The joy of fake Christmas trees
Every year Christmas comes earlier and earlier in America. Cards, baubles and imitation trees were being sold in the big department stores in August, and the street decorations have been up in Beverly Hills since well before Halloween.
From late October onwards, it’s the season of dressing up and showing off in downtown LA. Street parades are all the rage and hundreds of thousands of people saunter around in costumes, some gorgeous, most grotesque.
Infants and children are usually done up as baby chicks or bunnies, which is inoffensive but some adults go beyond the boundary of what is acceptable.
On Santa Monica Boulevard I saw one inordinately fat man dressed as “Baby Jane”, wearing only a pink crop top and miniskirt that displayed an offensive excess of hairy back and avoirdupois. The nightmare before Christmas.
I’m a sucker for Christmas, however. Each year when it’s over I sigh deeply and say “never again”, but come July my resolution is gone and I’m eagerly plotting our Christmas card, which is then followed shortly by thinking about the celebrations.
I long ago gave up on the idea of a real Christmas tree and I now have a magnificent fake fir (however naff that sounds).
This means that by Boxing Day my tree is still standing proud and tall in all its glory and hasn’t shed its dead bits all over the Christmas presents.
Real fir needles invariably get stuck to your feet or slippers and show up in the most unlikely of places: your pillow, your makeup, your morning coffee unless of course one has staff to sweep them away.
My tree makes up in fabulousness what it lacks in authenticity. It’s dripping with glittering decorations that I have been making and collecting since my children were little. I have so many now that the tree is practically hidden so who will know that it’s not real anyway?
Like many British actors and actresses, I fly to the US two or three times a year, with my new and nifty global entry card. Though you do hear some horror stories, I have rarely if ever had any problems with US immigration, until last month.
Because I apply moisturiser on long trips, quite liberally, my hands were covered with lotion at the border control counter, which meant my fingers didn’t make a strong enough impression on the fingerprint scanner.
My immigration form came out of the printer with a large and very ominous X on it. This alarmed the official, who decided to leave me standing next to his desk while he waved forward and collected the forms of those whose fingerprints had made the grade.
I felt like a criminal caught at the border. He cross-examined me ruthlessly “What do you do?” “Why are you here?” “What are your plans in this country?” Several other officers were called over to discuss me; my passport was inspected thoroughly and scanned time after time.
That was a lot of fun after a 10-hour trip from Heathrow, and all because I moisturise. There has been a shocked outcry among the politically correct brigade because of a sign put in a Christmas display at a popular US department store.

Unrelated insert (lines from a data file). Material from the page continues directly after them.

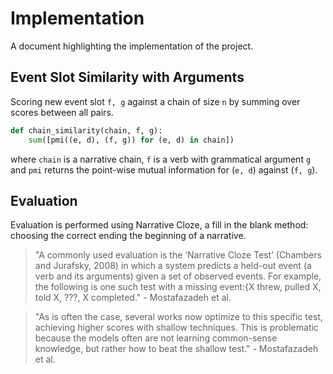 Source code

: # Implementation
A document highlighting the implementation of the project.

## Event Slot Similarity with Arguments
Scoring new event slot `f, g` against a chain of size `n` by summing over scores between all pairs.

```python
def chain_similarity(chain, f, g):
	sum([pmi((e, d), (f, g)) for (e, d) in chain])
```

where `chain` is a narrative chain, `f` is a verb with grammatical argument `g` and `pmi` returns the point-wise mutual information for (`e, d`) against (`f, g`).

## Evaluation
Evaluation is performed using Narrative Cloze, a fill in the blank method: choosing the correct ending the beginning of a narrative.

> "A commonly used evaluation is the ‘Narrative Cloze Test’ (Chambers and Jurafsky,  2008) in which a system predicts a held-out event (a verb and its arguments) given a set of observed events. For example, the following is one such test with a missing event:{X threw, pulled X, told X, ???, X completed." - Mostafazadeh et al.

> "As is often the case, several works now optimize to this specific test, achieving higher scores with shallow techniques. This is problematic because the models often are not learning common-sense knowledge, but rather how to beat the shallow test." - Mostafazadeh et al.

“Dear Santa For Christmas I want a fat bank account and a slim body. Please don’t mix up the two like you did last year,” it read.
The sign was duly removed. When the story broke in the evening news on TV, it was immediately followed by several commercials the first for McDonald’s latest burger featuring three buns, cheese, bacon, onions, special sauce and massive amounts of meat.
The next commercial was for a LA-based weight-loss centre that specialised in “gastric bands and gastric bypasses”, extol-ling its virtues was a beaming woman, about a size 10, who claimed that she had lost 250 pounds with this surgery.
The third featured carefree skinny kids eating Cheerios breakfast cereal, which as far as I know consists of wheat starch, sugar, salt and fat, and maybe some oats.
Perhaps George Osborne could finally balance the Budget by exporting to his transatlantic pals an iota or two of irony and a sense of humour to counterbalance the mix of moral outrage and greed.